Then again, I don’t shy away from condemning churches of all or no denominations for their failures to do more to be the church of a Creator and Redeemer who not only urged but commanded that we get to know the poor up-close and personal.

What follows are a few excerpts from the section on material poverty. I’ll be sharing more from that section and the second section of the book, which delves into the meaning of spiritual poverty in its many manifestations.

My hope is that Christians and people from all faiths or no faiths will read and share and discuss the book in Sunday schools, Bible studies or book clubs.

I think there is plenty in it to stimulate lively discussion and reflection among folks no matter what their political, philosophical (Jesus was a philosopher, you know) or theological bents may be.

    From Chapter 1, “Poverty: A Synonym for Suffering”

    It’s still common today to hear people—especially those from what’s come to be known as “the Greatest Generation”—speak sentimentally and fondly of growing up poor and wearing hand-me-down clothes but being perfectly happy because “everybody was poor.” As I noted in the introduction, my mother, who was of that greatest generation of admirable Americans who survived the Great Depression and World War II, never looked back on her days in Poordom with anything approaching fondness.
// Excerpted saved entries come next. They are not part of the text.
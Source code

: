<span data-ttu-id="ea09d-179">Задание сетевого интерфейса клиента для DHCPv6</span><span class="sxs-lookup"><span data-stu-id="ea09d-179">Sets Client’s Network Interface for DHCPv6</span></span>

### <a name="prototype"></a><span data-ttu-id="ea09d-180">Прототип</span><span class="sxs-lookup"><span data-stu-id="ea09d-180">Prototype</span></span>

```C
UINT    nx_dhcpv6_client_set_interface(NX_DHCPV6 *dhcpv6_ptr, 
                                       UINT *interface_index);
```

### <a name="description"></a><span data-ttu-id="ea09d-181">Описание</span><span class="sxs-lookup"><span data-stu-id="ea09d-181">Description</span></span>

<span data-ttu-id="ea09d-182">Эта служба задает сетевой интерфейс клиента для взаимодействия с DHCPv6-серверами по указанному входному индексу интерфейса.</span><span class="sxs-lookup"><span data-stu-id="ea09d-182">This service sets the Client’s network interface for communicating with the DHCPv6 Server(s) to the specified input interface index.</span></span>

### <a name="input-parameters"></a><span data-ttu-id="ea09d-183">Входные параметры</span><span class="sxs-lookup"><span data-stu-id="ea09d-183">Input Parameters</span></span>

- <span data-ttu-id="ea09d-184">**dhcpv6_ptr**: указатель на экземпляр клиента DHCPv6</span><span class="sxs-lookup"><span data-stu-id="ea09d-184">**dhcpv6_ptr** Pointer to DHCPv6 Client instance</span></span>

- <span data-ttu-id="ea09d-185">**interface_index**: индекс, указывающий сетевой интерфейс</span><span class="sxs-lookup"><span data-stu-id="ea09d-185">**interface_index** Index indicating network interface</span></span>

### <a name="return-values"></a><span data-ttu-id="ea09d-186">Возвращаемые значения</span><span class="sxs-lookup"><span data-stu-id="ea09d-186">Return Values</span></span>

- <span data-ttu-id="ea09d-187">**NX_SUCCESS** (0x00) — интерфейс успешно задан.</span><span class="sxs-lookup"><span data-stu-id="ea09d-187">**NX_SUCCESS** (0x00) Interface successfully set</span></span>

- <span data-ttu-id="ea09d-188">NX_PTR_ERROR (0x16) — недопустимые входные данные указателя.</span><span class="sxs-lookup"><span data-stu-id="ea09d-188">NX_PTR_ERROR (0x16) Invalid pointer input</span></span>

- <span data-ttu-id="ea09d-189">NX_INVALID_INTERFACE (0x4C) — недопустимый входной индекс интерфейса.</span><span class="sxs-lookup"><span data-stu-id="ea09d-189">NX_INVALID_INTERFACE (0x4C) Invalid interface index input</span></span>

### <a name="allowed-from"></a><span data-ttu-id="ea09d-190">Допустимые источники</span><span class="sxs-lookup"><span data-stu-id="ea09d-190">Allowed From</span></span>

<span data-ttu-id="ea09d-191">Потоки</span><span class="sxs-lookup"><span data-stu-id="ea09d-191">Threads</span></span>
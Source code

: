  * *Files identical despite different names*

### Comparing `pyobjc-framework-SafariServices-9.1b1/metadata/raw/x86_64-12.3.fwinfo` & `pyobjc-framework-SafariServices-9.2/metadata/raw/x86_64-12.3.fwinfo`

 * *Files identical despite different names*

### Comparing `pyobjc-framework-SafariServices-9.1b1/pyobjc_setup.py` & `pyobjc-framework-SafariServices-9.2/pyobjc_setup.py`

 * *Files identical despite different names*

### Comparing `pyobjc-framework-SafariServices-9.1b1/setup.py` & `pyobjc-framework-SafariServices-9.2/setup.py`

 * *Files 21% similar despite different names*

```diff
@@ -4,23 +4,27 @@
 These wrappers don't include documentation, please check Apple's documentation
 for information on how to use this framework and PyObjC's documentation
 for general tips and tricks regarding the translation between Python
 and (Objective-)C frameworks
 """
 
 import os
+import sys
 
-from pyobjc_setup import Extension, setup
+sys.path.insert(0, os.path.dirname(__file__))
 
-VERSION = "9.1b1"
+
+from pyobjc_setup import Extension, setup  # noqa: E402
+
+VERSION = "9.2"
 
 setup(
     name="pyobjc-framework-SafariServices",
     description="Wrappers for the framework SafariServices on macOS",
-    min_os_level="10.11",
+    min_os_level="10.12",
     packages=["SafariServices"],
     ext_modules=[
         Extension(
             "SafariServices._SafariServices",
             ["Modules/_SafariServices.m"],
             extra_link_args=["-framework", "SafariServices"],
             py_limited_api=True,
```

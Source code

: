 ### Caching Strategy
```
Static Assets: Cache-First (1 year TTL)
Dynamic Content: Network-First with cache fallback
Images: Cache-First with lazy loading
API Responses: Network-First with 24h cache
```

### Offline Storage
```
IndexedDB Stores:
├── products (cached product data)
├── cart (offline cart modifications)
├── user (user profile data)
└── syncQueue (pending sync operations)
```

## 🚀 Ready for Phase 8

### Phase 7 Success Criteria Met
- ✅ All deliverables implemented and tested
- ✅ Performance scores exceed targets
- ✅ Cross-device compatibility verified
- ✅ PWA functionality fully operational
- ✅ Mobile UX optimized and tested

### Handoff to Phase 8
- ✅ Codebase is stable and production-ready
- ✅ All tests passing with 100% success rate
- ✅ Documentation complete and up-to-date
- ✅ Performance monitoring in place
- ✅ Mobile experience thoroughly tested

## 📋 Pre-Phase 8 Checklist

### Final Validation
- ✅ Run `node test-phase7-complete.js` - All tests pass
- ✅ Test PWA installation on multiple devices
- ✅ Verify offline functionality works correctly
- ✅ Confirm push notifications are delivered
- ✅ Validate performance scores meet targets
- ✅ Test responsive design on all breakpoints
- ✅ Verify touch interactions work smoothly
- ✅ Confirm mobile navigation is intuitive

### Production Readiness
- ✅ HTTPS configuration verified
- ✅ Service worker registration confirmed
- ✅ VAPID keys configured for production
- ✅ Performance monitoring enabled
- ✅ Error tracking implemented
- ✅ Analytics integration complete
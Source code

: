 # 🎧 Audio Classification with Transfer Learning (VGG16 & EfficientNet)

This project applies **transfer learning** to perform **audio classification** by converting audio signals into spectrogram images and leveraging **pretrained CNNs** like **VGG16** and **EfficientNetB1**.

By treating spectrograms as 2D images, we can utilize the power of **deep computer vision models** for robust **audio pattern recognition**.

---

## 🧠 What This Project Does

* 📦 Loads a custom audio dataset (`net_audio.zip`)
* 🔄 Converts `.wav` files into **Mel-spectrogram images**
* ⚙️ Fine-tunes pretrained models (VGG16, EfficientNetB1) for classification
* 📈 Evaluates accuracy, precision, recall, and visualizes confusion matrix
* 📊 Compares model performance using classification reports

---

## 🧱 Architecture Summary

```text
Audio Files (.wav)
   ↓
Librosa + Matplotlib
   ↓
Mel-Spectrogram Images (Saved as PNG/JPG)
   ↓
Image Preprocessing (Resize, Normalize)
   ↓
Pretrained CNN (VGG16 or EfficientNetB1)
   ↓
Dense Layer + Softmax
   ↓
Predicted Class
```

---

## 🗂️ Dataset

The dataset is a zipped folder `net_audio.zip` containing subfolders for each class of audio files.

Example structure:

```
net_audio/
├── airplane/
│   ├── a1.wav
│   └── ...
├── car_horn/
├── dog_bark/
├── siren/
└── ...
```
I suppose that each person’s experience of poverty is as different as each person’s experience of wealth—and of whatever lies in between. Without a doubt, some people can grow up in poverty and later find success and well-being in life, as my mother did, with a strength and character that struggle and hardship in fact had a hand in building. Some can look back fondly and sentimentally on their lives in poverty as “the good old days.”

    But it seems to me, from what I’ve observed firsthand as an advocate and activist for justice for the poor, that most poverty in this world today creates misery and suffering that won’t be recalled with any fondness in future generations. For one thing, poor people back in the old days lived in a rural America in which merchants and professionals like doctors and lawyers accepted chickens and eggs and crops in lieu of cash.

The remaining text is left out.